WORK TASK »
The lines you return should be those containing the string "style", taken from the data below.

SUPPLIED ENTRIES »
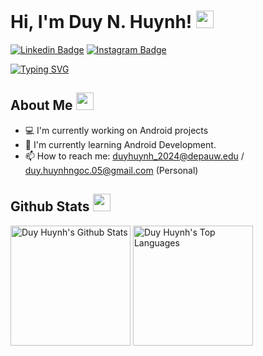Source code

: # Hi, I'm Duy N. Huynh! <img src="https://media.giphy.com/media/hvRJCLFzcasrR4ia7z/giphy.gif" width="28"/>
[![Linkedin Badge](https://img.shields.io/badge/-LinkedIn-0e76a8?style=flat-square&logo=Linkedin&logoColor=white)](https://www.linkedin.com/in/joshhn/)
[![Instagram Badge](https://img.shields.io/badge/Instagram-E4405F?style=for-the-badge&logo=instagram&logoColor=white)](https://www.instagram.com/duyhn.josh/)
<!-- [![Website Badge](https://img.shields.io/badge/Website-3b5998?style=flat-square&logo=google-chrome&logoColor=white)]() -->

[![Typing SVG](https://readme-typing-svg.herokuapp.com?font=comfortaa&color=%23F77B93&size=25&height=40&lines=Nice+to+meet+you!;I'm+a+Computer+Science+Junior+at+DePauw)](https://git.io/typing-svg)

## About Me <img src="https://c.tenor.com/uZFq07-ujK8AAAAi/man-shrugging-joypixels.gif" width="28"/>
* 💻 I'm currently working on Android projects</a> 
* 🌱 I'm currently learning Android Development. 
* 📫  How to reach me: duyhuynh_2024@depauw.edu / duy.huynhngoc.05@gmail.com (Personal)
<p align="center">


## Github Stats <img src="https://c.tenor.com/ZULdaf8iCHgAAAAi/100-discord.gif" width="28"/>
  
 <a href="https://github.com/joshhn"><img alt="Duy Huynh's Github Stats" src="https://denvercoder1-github-readme-stats.vercel.app/api/?username=joshhn&show_icons=true&count_private=true&theme=react&hide_border=true&bg_color=1F222E&title_color=F85D7F&icon_color=F8D866" height="192px"/></a>
  <a href="https://github.com/joshhn"><img alt="Duy Huynh's Top Languages" src="https://github-readme-stats.vercel.app/api/top-langs/?username=joshhn&langs_count=8&layout=compact&theme=react&hide_border=true&bg_color=1F222E&title_color=F85D7F&icon_color=F8D866&hide=javascript,html,scss" height="192px"/></a>
</p>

SOLUTION FOR THIS EXERCISE »
[![Linkedin Badge](https://img.shields.io/badge/-LinkedIn-0e76a8?style=flat-square&logo=Linkedin&logoColor=white)](https://www.linkedin.com/in/joshhn/)
[![Instagram Badge](https://img.shields.io/badge/Instagram-E4405F?style=for-the-badge&logo=instagram&logoColor=white)](https://www.instagram.com/duyhn.josh/)
<!-- [![Website Badge](https://img.shields.io/badge/Website-3b5998?style=flat-square&logo=google-chrome&logoColor=white)]() -->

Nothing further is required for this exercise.